Third Normal Form: Composite PRIMARY KEY vs System-Generated Surrogate (IDENTITY)

database-designnormalizationsql serversql server 2014

I’m working on a data modeling project and I’m trying to figure out the best data modeling approach for a history table, which has only four columns:

CREATE TABLE FooHistory
(
    SecurityID  INT (FK),     -- Part of the natural PK.
    FieldID     INT (FK),     -- Part of the natural PK.
    DateCreated DATETIME2(0), -- Part of the natural PK.
    Value       VARCHAR(50)
);

The natural composite KEY in this table would be (DateCreated, SecurityId, FieldID), and every 30 minutes the ETL process will add ~ 2K rows to this table.

Questions

  1. Pros and cons of declaring a composite PRIMARY KEY (PK) (DateCreated, SecurityId, FieldID) vs. adding a new IDENTITY column (that is, a system-generated surrogate) and use it as PK?

  2. I believe that, if I add an IDENTITY column and use it as PK, then this table won’t be in Third Normal Form (3NF), because there will be a functional dependency between non-PK columns, that is, (DateCreated, SecurityId, FieldID) and Value.

  3. Since this table keeps historical data I don’t expect to JOIN this table to other external tables, and applications will mainly interact with it using SELECT statements. Based on these assumptions is it worth it to keep the table in 3NF and declare a composite PK, or I should add the IDENTITY column to this table?

Best Answer

According to your description of the case under consideration, it seems that (a) appending a column to hold system-assigned surrogates* (surrogates for brevity) via an IDENTITY property to the History table is (b) superfluous.

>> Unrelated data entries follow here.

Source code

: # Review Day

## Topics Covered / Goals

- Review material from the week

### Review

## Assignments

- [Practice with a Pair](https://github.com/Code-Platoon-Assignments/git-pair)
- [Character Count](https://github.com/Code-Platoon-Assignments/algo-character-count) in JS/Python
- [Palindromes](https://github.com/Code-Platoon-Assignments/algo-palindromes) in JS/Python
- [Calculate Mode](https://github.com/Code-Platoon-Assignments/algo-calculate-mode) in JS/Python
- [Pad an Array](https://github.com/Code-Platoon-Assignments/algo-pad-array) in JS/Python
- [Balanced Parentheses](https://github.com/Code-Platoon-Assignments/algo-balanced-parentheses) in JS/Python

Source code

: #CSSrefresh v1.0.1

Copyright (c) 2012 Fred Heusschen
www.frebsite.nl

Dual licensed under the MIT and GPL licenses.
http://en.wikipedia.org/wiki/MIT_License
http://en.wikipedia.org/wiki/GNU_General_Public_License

A column retaining surrogates can be useful when a tentative natural PRIMARY KEY (PK) constraint has the potential of being referenced from FOREIGN KEY (FK) constraint definitions, but such tentative PK constraint is

  • wide, i.e., it encompasses a relatively large number of columns and/or
  • the values to be contained in the potential PK column(s) are physically heavy in terms of bytes (evidently, heavy values behave slower than light ones because of, e.g., larger memory and disk space usage concerning reading and writing processes, with the respective impact on the response speed of the logical data manipulation operations).

As a consequence, having FK constraints that point to a single column that (1) would somewhat work as a “substitute” for a natural KEY like the one described above and (2) would keep lighter values, is a possibility worth to assess. Regarding the History table at hand, it is neither logically wide nor is supported by a heavy physical scaffolding.

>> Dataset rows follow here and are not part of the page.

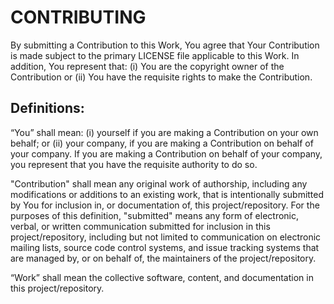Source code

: # CONTRIBUTING

By submitting a Contribution to this Work, You agree that Your Contribution is made subject to the primary LICENSE 
file applicable to this Work.  In addition, You represent that: (i) You are the copyright owner of the Contribution 
or (ii) You have the requisite rights to make the Contribution.

## Definitions:

“You” shall mean: (i) yourself if you are making a Contribution on your own behalf; or (ii) your company, 
if you are making a Contribution on behalf of your company.  If you are making a Contribution on behalf of your 
company, you represent that you have the requisite authority to do so.    
 
"Contribution" shall mean any original work of authorship, including any modifications or additions to an existing 
work, that is intentionally submitted by You for inclusion in, or documentation of, this project/repository.  For the 
purposes of this definition, "submitted" means any form of electronic, verbal, or written communication submitted for 
inclusion in this project/repository, including but not limited to communication on electronic mailing lists, source 
code control systems, and issue tracking systems that are managed by, or on behalf of, the maintainers of 
the project/repository. 

“Work” shall mean the collective software, content, and documentation in this project/repository.

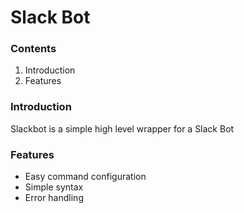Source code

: # Slack Bot

### Contents

1. Introduction
2. Features

### Introduction

Slackbot is a simple high level wrapper for a Slack Bot

### Features

* Easy command configuration
* Simple syntax
* Error handling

Besides, attaching a column for surrogates would necessarily make the table in question wider due to the incorporation of a tentatively needless element (and, perhaps?, of the speculative corresponding physical INDEX), so it might end up behaving slower. Hence, considering its effect on the overall performance of the database, it may not provide any pragmatic value regardless.

A situation in which this peculiar class of column can sometimes be of help is when sticked to tables that stand for entity types that are indpendent but, as you know, even in said kind of situation each particular table demands (i) individual and (ii) contextual analyses to determine whether sticking a column of that sort is convenient or not (and I guess that is why you asked the question).

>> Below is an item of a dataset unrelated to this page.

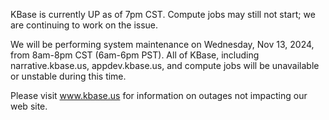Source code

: KBase is currently UP as of 7pm CST.  Compute jobs may still not start; we are continuing to work on the issue.

We will be performing system maintenance on Wednesday, Nov 13, 2024, from 8am-8pm CST (6am-6pm PST).  All of KBase, including narrative.kbase.us, appdev.kbase.us, and compute jobs will be unavailable or unstable during this time.

Please visit <a href="https://www.kbase.us">www.kbase.us</a> for information on outages not impacting our web site.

At the logical level, a column that maintains surrogates, of course, neither captures more business domain meaning (which hinders readability and interpretation of result sets) nor protects real row uniqueness (a column that keeps meaningless values is an additional non-data artefact, so you still have to ensure row uniqueness of the genuine data elements). See this outstanding Stack Overflow answer by @PerformanceDBA for evidence about these aspects.

However, you “could” add it to the History table, “use” it as the PK and, at the same time, declare the combination of columns (DateCreated, SecurityId, FieldId) as an ALTERNATE KEY (AK) by means of (a) the configuration of a composite UNIQUE constraint and (b) the specification of every one of the columns in said combination as non-NULLable (arrangement that would actually guarantee row uniqueness with regard to the true data elements). In this way, the non-key column named Value would be functionally dependent on both

  • the column that retains surrogates, “utilized” as PK, and
  • the meaningful and natural AK made up of the three relevant columns;

thus, the table would still comply with 3NF§ anyway, although the usage of the column with surrogates would not be providing benefits, therefore it would be excessive.

Practical examples of why it would be excessive are:

  • The History table would mostly be queried by virtue of SELECT statements that include one or more of the columns that are part of the natural AK as conditions in the WHERE clause (while a column enclosing surrogates would hardly be included, because they are meaningles to end users).
  • INSERT operations INTO the table would be slowed down as a result of the integration of an extra column.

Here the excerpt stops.